Let’s say, you’re working on a WordPress project where you have your local machine, staging environment (environment setup which is the same as or close to production), and production environment (deployed to the world wide web).
WordPress has this config file: wp-config.php. The problem with this is you have to separately configure it between different environments. For example moving from local setup to staging setup, you can sync both folders directly and set the staging config file as read-only. But the problem with this is you have to separately update both the staging and production config files.
Looking around, I stumbled upon WordPress-Config-Bootstrap on GitHub. It uses an array map of the environment and its domain, simple but smart:
$environments = array(
'local' => '.local',
'development' => '.dev',
'staging' => 'stage.',
'preview' => 'preview.',
);
See the rest of the code here.
I forked it and came up with my own version where there are separate files for each environment. I think that it’s easier to maintain this way than compressing all the config variables for different environments in one file together.
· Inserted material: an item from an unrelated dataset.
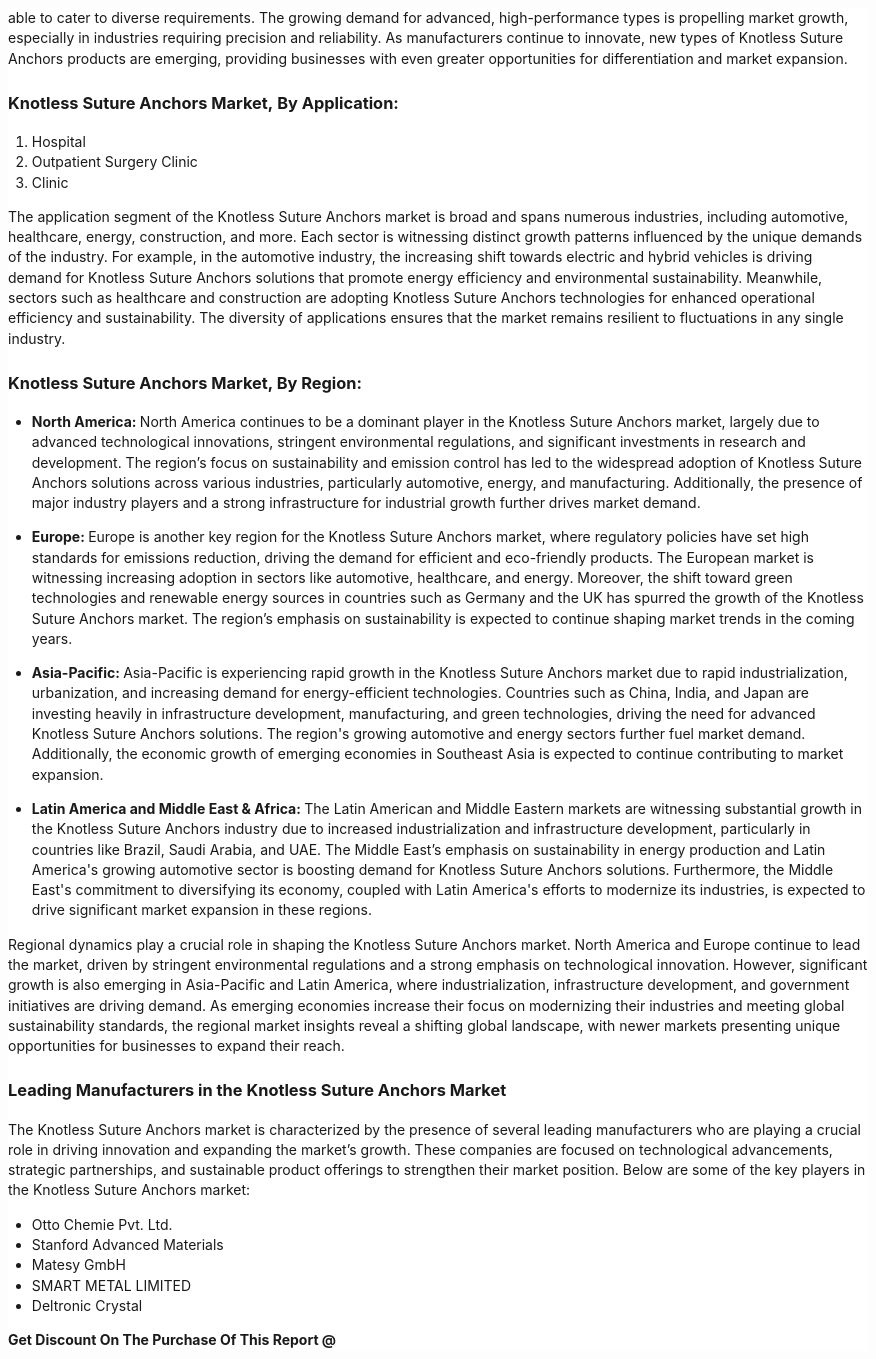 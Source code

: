 able to cater to diverse requirements. The growing demand for advanced, high-performance types is propelling market growth, especially in industries requiring precision and reliability. As manufacturers continue to innovate, new types of Knotless Suture Anchors products are emerging, providing businesses with even greater opportunities for differentiation and market expansion.</p><h3>Knotless Suture Anchors Market,&nbsp;By Application:</h3><ol><li>Hospital<li> Outpatient Surgery Clinic<li> Clinic</li></ol><p>The application segment of the Knotless Suture Anchors market is broad and spans numerous industries, including automotive, healthcare, energy, construction, and more. Each sector is witnessing distinct growth patterns influenced by the unique demands of the industry. For example, in the automotive industry, the increasing shift towards electric and hybrid vehicles is driving demand for Knotless Suture Anchors solutions that promote energy efficiency and environmental sustainability. Meanwhile, sectors such as healthcare and construction are adopting Knotless Suture Anchors technologies for enhanced operational efficiency and sustainability. The diversity of applications ensures that the market remains resilient to fluctuations in any single industry.</p><h3>Knotless Suture Anchors Market, By Region:</h3><ul><li><p><strong>North America:&nbsp;</strong>North America continues to be a dominant player in the Knotless Suture Anchors market, largely due to advanced technological innovations, stringent environmental regulations, and significant investments in research and development. The region&rsquo;s focus on sustainability and emission control has led to the widespread adoption of Knotless Suture Anchors solutions across various industries, particularly automotive, energy, and manufacturing. Additionally, the presence of major industry players and a strong infrastructure for industrial growth further drives market demand.</p></li><li><p><strong><strong>Europe:&nbsp;</strong></strong>Europe is another key region for the Knotless Suture Anchors market, where regulatory policies have set high standards for emissions reduction, driving the demand for efficient and eco-friendly products. The European market is witnessing increasing adoption in sectors like automotive, healthcare, and energy. Moreover, the shift toward green technologies and renewable energy sources in countries such as Germany and the UK has spurred the growth of the Knotless Suture Anchors market. The region&rsquo;s emphasis on sustainability is expected to continue shaping market trends in the coming years.</p></li><li><p><strong><strong>Asia-Pacific:&nbsp;</strong></strong>Asia-Pacific is experiencing rapid growth in the Knotless Suture Anchors market due to rapid industrialization, urbanization, and increasing demand for energy-efficient technologies. Countries such as China, India, and Japan are investing heavily in infrastructure development, manufacturing, and green technologies, driving the need for advanced Knotless Suture Anchors solutions. The region's growing automotive and energy sectors further fuel market demand. Additionally, the economic growth of emerging economies in Southeast Asia is expected to continue contributing to market expansion.</p></li><li><p><strong><strong>Latin America and Middle East &amp; Africa:&nbsp;</strong></strong>The Latin American and Middle Eastern markets are witnessing substantial growth in the Knotless Suture Anchors industry due to increased industrialization and infrastructure development, particularly in countries like Brazil, Saudi Arabia, and UAE. The Middle East&rsquo;s emphasis on sustainability in energy production and Latin America's growing automotive sector is boosting demand for Knotless Suture Anchors solutions. Furthermore, the Middle East's commitment to diversifying its economy, coupled with Latin America's efforts to modernize its industries, is expected to drive significant market expansion in these regions.</p></li></ul><p>Regional dynamics play a crucial role in shaping the Knotless Suture Anchors market. North America and Europe continue to lead the market, driven by stringent environmental regulations and a strong emphasis on technological innovation. However, significant growth is also emerging in Asia-Pacific and Latin America, where industrialization, infrastructure development, and government initiatives are driving demand. As emerging economies increase their focus on modernizing their industries and meeting global sustainability standards, the regional market insights reveal a shifting global landscape, with newer markets presenting unique opportunities for businesses to expand their reach.</p><h3><strong>Leading Manufacturers in the Knotless Suture Anchors Market</strong></h3><p>The Knotless Suture Anchors market is characterized by the presence of several leading manufacturers who are playing a crucial role in driving innovation and expanding the market&rsquo;s growth. These companies are focused on technological advancements, strategic partnerships, and sustainable product offerings to strengthen their market position. Below are some of the key players in the Knotless Suture Anchors market:</p></div><div class="article-main__content" data-test-id="publishing-text-block"><ul><li><span class="">Otto Chemie Pvt. Ltd.<li> Stanford Advanced Materials<li> Matesy GmbH<li> SMART METAL LIMITED<li> Deltronic Crystal</span></li></ul></div><div class="article-main__content" data-test-id="publishing-text-block"><p><span class="font-[700]"><strong>Get Discount On The Purchase Of This Report @</strong>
The wp-config.php file will look like this:
// Update this according to your needs
$environment_map = array(
'blog.yoursite.local' => 'local',
'blog.yoursite.staging' => 'staging',
'blog.yoursite.com' => 'production'
);
// Get Server name
$server_name = $_SERVER['SERVER_NAME'];
define('ENVIRONMENT', $environment_map[$server_name]);
define('ABSPATH', dirname(__FILE__) . '/');
$env_config = ABSPATH . sprintf('wp-config-%s.php', ENVIRONMENT);
// Terminate if file doesn't exist
// if(!file_exists(($env_config))) exit("$env_config doesn't exist");
/** Sets up WP config based on environment. */
require_once($env_config);
This is the part that determines which config file to use:
You will need to create one config file for each environment e.g. wp-config-local.php, wp-config-production.php, etc.